Naturnahe Flussauen erbringen vielfältige Leistungen für die Gesellschaft. Sie bieten Lebensraum für viele besonderen Arten, die sich an den Rhythmus von Hoch- und Niedrigwasser der Flüsse anpassen; bei Hochwasser können unbebaute Auen große Wassermassen aufnehmen und so Siedlungslagen vor Hochwasserschäden schützen; wenn in den Flusstälern Wiesen und Moore wiedervernässt werden, tragen solche Landschaften zur Minderung von Treibhausgasemissionen bei und wirken somit dem Klimawandel entgegen.
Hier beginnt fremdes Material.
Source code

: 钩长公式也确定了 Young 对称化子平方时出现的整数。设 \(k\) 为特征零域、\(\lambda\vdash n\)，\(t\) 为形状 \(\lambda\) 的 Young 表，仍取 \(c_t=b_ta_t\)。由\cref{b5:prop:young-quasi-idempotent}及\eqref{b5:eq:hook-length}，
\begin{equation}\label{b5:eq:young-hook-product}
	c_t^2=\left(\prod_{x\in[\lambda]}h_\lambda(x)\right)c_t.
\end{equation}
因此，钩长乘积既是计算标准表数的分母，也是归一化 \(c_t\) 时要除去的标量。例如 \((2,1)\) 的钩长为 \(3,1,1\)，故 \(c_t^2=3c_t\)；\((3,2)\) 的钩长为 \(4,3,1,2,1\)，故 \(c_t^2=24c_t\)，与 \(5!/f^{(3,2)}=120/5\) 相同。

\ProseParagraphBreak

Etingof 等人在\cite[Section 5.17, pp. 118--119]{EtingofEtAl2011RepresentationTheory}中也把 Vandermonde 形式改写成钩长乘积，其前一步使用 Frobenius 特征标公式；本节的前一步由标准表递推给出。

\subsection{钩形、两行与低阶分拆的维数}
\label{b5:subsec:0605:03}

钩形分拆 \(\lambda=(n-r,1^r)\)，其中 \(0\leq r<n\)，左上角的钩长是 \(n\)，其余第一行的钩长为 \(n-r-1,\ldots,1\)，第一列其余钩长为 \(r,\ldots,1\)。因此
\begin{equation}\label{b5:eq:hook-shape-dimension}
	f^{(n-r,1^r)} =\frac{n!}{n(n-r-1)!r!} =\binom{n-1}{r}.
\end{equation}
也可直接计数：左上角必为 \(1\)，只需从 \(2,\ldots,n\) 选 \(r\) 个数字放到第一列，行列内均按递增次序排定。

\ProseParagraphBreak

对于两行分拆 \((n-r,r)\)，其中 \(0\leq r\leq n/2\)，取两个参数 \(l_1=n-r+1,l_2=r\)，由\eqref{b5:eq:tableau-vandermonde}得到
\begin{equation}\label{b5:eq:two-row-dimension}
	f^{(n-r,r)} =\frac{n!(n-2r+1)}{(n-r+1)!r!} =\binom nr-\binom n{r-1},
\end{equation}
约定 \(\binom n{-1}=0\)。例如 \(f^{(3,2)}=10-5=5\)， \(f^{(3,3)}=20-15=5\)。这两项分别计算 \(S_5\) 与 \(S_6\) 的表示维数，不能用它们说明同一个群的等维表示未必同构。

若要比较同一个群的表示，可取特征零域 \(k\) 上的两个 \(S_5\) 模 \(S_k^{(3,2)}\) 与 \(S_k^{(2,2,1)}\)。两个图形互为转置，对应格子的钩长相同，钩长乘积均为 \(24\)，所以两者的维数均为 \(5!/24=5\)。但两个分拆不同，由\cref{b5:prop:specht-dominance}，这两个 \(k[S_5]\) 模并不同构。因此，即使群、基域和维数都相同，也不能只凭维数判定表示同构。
Die Wasserreinigung ist zudem eine wichtige Leistung intakter Gewässer und Auen, von der wir tagtäglich profitieren (BMUB, 2015).
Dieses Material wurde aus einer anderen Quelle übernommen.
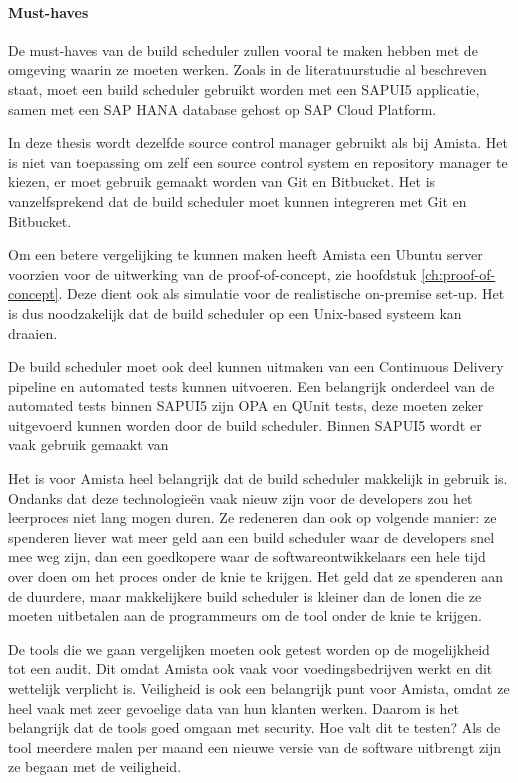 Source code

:             \paragraph{Must-haves}
            De must-haves van de build scheduler zullen vooral te maken hebben met de omgeving waarin ze moeten werken. Zoals in de literatuurstudie al beschreven staat, moet een build scheduler gebruikt worden met een SAPUI5 applicatie, samen met een SAP HANA database gehost op SAP Cloud Platform.
            
            In deze thesis wordt dezelfde source control manager gebruikt als bij Amista. Het is niet van toepassing om zelf een source control system en repository manager te kiezen, er moet gebruik gemaakt worden van Git en Bitbucket. Het is vanzelfsprekend dat de build scheduler moet kunnen integreren met Git en Bitbucket.

            Om een betere vergelijking te kunnen maken heeft Amista een Ubuntu server voorzien voor de uitwerking van de proof-of-concept, zie hoofdstuk \ref{ch:proof-of-concept}. Deze dient ook als simulatie voor de realistische on-premise set-up. Het is dus noodzakelijk dat de build scheduler op een Unix-based systeem kan draaien.
            
            De build scheduler moet ook deel kunnen uitmaken van een Continuous Delivery pipeline en automated tests kunnen uitvoeren. Een belangrijk onderdeel van de automated tests binnen SAPUI5 zijn OPA en QUnit  tests, deze moeten zeker uitgevoerd kunnen worden door de build scheduler.
            Binnen SAPUI5 wordt er vaak gebruik gemaakt van %
            
            Het is voor Amista heel belangrijk dat de build scheduler makkelijk in gebruik is. Ondanks dat deze technologieën vaak nieuw zijn voor de developers zou het leerproces niet lang mogen duren. Ze redeneren dan ook op volgende manier: ze spenderen liever wat meer geld aan een build scheduler waar de developers snel mee weg zijn, dan een goedkopere waar de softwareontwikkelaars een hele tijd over doen om het proces onder de knie te krijgen. Het geld dat ze spenderen aan de duurdere, maar makkelijkere build scheduler is kleiner dan de lonen die ze moeten uitbetalen aan de programmeurs om de tool onder de knie te krijgen.
            
            De tools die we gaan vergelijken moeten ook getest worden op de mogelijkheid tot een audit. Dit omdat Amista ook vaak voor voedingsbedrijven werkt en dit wettelijk verplicht is.
            Veiligheid is ook een belangrijk punt voor Amista, omdat ze heel vaak met zeer gevoelige data van hun klanten werken. Daarom is het belangrijk dat de tools goed omgaan met security. Hoe valt dit te testen? Als de tool meerdere malen per maand een nieuwe versie van de software uitbrengt zijn ze begaan met de veiligheid.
Zwei Drittel der ehemaligen rund 15.000 Quadratkilometer Auenfläche sind von den Flüssen abgetrennt und stehen bei Hochwasser nicht mehr als Retentionsraum zur Verfügung. Von den verbliebenen überflutbaren (rezenten) Auen sind nur noch zehn Prozent naturnah, während mehr als die Hälfte der Auen stark oder sehr stark verändert sind. Bei der Mehrzahl der Flüsse haben die intensive Nutzung der Auen, der Bau von Deichen, der Gewässerausbau und Stauregulierungen zu beträchtlichen Verlusten an natürlichen Überschwemmungsflächen und zu erheblichen Veränderungen des Auenzustandes geführt. Dies ging mit einem dramatischen Verlust der biologischen Vielfalt einher (BMUB, 2015).

Maßnahme

Das Landesamt für Umwelt (LfU) Rheinland-Pfalz hat den Ansatz der “typspezifischen Gewässerentwicklungsflächen” entwickelt, um den Flächenbedarf bei der Renaturierung von Fließgewässern zu ermitteln, um diese in einen guten oder sehr guten ökologischen Zustand zu überführen. Im Untersuchungsgebiet der Nahe wurden die Ökosystemleistungen bewertet, die durch die Umwidmung von landwirtschaftlich intensiv genutzten Ackerflächen in Feuchtlebensräume, Auengewässer und Auwald erbracht werden würden.

Analyse

Das Untersuchungsgebiet der Nahe ist geprägt durch eine ackerbauliche Nutzung, teilweise mit größeren Anteilen an Grünland und Weinbau. Die rezente Aue des Untersuchungsgebietes besteht zu 32% aus Acker-, Siedlungs-, Verkehrs- und Gewerbeflächen, 43% werden als Grünland bewirtschaftet und 15% sind Wälder.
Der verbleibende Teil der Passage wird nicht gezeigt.